**EXERCISE DIRECTIONS:**
When you reach the line in the data below that contains "acréscimo de uma", please start repeating lines exactly, and stop after the line that contains "suas obras.", repeating nothing else.

**DATASET RECORDS:**
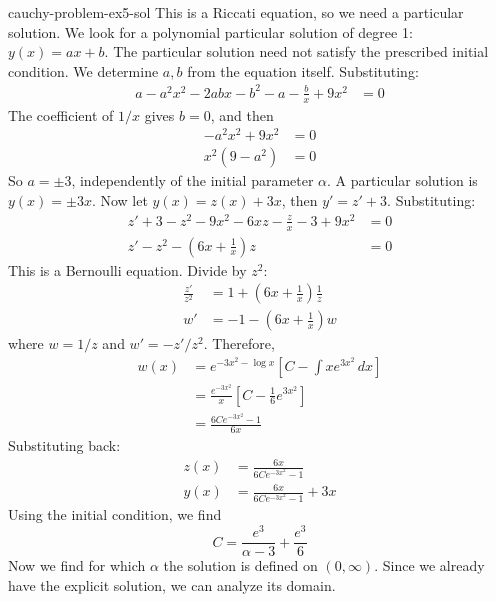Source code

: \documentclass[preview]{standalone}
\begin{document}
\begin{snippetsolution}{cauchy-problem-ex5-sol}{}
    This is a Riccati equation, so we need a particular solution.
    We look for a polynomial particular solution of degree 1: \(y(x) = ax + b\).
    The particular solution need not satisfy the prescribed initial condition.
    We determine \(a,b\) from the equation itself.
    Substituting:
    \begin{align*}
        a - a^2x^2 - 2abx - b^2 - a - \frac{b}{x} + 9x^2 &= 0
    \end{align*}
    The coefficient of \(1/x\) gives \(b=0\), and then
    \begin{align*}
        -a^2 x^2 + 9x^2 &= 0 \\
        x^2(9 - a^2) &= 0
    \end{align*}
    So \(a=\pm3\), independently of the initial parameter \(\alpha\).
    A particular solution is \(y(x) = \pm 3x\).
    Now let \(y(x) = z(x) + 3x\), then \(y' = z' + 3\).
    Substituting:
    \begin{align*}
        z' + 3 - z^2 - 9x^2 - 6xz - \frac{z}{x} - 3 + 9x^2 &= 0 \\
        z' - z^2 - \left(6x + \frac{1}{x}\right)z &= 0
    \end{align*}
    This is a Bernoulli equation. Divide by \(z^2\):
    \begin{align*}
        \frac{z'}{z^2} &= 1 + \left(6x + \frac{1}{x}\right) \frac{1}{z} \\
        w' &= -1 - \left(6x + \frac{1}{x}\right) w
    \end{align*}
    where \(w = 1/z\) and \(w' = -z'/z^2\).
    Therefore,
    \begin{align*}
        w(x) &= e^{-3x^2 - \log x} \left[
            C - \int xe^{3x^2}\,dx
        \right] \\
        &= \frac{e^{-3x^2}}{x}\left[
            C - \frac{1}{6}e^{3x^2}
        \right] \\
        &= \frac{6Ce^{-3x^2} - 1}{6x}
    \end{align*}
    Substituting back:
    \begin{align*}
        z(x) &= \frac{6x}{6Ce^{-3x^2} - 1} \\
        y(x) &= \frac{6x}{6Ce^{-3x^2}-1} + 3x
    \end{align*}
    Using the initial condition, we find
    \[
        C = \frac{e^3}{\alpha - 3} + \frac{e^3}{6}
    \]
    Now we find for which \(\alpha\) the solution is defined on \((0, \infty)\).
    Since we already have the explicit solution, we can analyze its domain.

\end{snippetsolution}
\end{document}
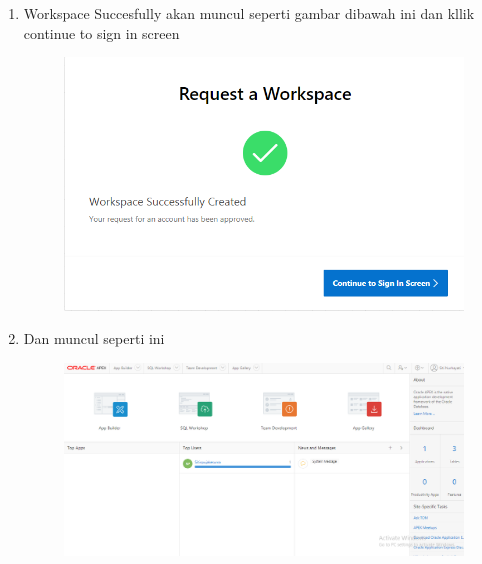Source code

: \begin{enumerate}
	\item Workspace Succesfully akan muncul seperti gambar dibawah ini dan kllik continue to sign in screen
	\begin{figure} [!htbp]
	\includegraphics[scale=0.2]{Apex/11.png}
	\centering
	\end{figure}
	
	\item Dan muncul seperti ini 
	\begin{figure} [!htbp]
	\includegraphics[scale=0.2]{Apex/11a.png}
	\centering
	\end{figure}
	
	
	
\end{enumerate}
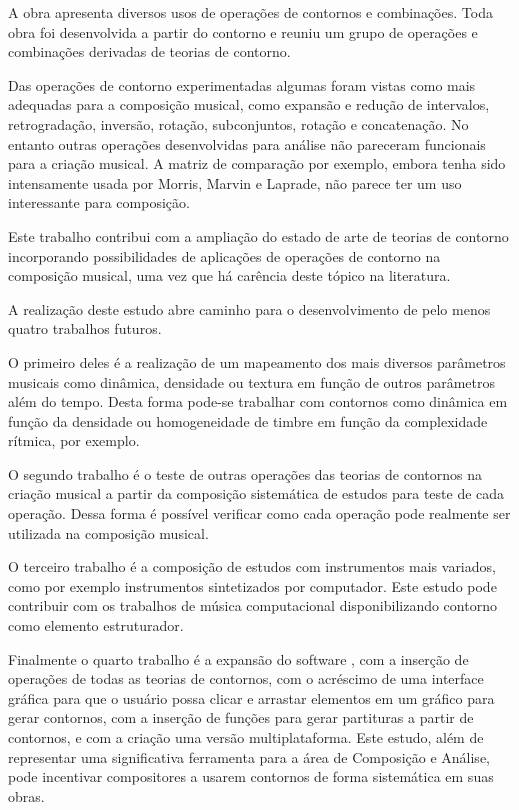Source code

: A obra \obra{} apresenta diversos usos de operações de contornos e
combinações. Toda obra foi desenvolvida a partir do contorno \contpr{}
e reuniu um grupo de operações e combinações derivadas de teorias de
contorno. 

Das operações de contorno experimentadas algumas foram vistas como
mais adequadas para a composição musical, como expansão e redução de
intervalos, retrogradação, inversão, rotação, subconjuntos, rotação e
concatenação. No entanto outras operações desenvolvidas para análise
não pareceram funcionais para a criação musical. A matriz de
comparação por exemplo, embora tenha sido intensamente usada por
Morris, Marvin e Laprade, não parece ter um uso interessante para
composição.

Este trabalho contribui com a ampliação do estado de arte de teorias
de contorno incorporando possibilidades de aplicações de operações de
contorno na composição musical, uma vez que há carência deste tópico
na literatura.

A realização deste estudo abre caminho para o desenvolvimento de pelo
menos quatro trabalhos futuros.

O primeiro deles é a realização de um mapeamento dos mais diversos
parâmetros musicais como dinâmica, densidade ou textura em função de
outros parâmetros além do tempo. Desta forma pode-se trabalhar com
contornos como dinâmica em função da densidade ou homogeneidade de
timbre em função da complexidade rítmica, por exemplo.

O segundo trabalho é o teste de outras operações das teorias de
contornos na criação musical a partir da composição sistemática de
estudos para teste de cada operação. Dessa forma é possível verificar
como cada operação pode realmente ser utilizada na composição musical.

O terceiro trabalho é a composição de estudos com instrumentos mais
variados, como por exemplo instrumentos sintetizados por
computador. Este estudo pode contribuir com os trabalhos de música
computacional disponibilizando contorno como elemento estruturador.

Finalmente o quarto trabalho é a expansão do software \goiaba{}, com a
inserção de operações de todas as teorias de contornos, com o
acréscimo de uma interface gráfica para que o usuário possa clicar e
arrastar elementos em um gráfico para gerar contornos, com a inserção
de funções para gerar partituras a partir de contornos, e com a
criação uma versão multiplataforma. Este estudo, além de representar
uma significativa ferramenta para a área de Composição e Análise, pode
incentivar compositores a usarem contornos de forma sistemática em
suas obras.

==

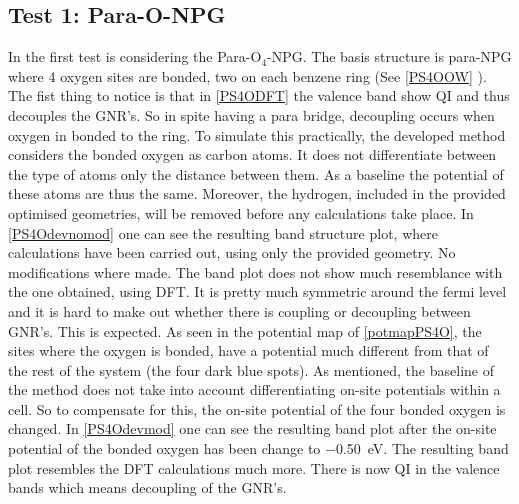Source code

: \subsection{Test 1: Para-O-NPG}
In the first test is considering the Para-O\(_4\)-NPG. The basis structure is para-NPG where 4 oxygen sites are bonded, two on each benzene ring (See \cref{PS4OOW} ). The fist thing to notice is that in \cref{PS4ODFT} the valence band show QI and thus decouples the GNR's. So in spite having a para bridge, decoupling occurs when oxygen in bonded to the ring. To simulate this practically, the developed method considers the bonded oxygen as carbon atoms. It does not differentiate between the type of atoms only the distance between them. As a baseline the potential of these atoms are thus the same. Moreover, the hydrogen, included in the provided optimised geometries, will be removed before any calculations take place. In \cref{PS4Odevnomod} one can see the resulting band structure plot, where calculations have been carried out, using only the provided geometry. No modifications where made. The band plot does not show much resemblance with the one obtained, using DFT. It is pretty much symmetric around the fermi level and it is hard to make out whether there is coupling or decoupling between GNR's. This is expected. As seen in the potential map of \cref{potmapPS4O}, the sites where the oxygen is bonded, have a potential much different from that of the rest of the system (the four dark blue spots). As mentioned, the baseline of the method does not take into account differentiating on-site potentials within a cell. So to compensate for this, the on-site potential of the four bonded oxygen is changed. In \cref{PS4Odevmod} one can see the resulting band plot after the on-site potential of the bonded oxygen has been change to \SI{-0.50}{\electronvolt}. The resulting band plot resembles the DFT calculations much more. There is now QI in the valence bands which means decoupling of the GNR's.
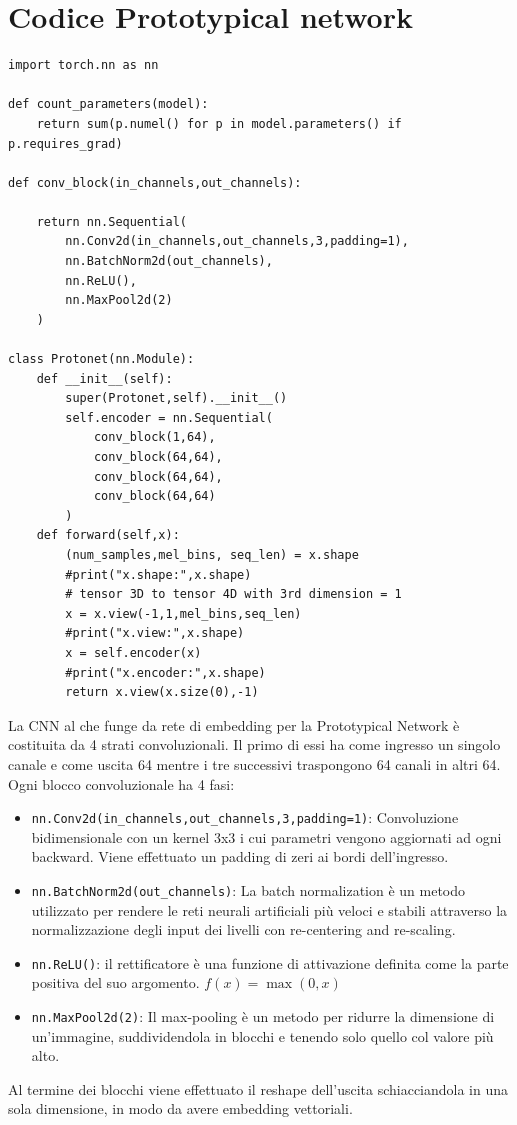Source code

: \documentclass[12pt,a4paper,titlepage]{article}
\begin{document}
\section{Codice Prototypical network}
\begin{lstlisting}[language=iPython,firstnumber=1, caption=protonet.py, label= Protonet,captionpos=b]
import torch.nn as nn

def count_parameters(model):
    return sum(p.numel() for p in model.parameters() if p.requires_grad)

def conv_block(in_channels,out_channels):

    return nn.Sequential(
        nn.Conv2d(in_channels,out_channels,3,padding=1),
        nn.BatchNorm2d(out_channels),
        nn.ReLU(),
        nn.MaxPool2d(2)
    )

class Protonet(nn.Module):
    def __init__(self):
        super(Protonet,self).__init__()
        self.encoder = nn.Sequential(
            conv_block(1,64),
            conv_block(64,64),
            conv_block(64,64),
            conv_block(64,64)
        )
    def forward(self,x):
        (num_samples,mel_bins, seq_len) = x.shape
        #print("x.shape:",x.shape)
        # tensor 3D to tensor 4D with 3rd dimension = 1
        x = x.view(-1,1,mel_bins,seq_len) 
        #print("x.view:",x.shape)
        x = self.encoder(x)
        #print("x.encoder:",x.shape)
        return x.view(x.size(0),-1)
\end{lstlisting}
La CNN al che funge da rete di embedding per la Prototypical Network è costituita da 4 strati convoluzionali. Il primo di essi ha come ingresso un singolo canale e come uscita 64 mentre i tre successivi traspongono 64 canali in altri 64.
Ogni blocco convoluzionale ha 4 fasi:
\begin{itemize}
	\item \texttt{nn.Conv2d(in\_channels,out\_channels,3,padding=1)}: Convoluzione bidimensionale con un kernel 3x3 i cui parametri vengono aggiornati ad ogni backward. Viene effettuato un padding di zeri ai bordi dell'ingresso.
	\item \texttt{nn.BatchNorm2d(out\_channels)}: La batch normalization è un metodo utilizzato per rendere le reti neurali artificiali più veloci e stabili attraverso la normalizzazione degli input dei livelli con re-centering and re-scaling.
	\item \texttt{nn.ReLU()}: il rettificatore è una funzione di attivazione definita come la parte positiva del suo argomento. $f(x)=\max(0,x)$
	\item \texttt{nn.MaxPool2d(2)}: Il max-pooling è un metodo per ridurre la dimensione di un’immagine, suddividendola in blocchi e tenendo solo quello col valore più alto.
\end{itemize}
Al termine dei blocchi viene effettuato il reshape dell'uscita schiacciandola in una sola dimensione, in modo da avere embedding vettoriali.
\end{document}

--

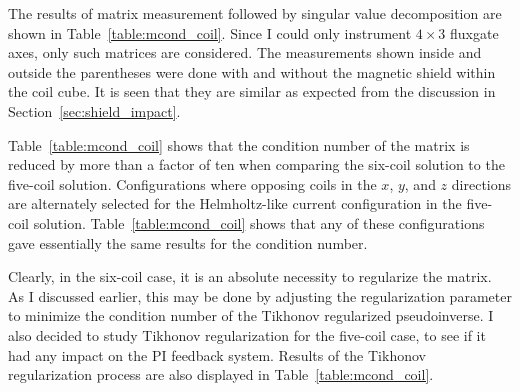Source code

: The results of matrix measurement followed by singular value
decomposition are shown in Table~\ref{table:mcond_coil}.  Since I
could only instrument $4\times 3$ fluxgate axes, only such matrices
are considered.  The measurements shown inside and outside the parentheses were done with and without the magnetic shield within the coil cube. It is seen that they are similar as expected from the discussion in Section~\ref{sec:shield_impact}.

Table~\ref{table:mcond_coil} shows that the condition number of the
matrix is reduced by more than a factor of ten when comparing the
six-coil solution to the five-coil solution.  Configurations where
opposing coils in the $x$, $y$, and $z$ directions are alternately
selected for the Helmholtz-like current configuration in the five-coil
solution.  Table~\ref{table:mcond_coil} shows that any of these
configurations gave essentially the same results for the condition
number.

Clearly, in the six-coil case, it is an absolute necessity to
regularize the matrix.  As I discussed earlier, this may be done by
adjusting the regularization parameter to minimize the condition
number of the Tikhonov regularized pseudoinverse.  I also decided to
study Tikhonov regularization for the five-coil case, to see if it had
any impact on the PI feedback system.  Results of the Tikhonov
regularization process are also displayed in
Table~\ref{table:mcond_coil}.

**ANSWER BOX:**
acréscimo de uma interface gráfica para que o usuário possa clicar e
arrastar elementos em um gráfico para gerar contornos, com a inserção
de funções para gerar partituras a partir de contornos, e com a
criação uma versão multiplataforma. Este estudo, além de representar
uma significativa ferramenta para a área de Composição e Análise, pode
incentivar compositores a usarem contornos de forma sistemática em
suas obras.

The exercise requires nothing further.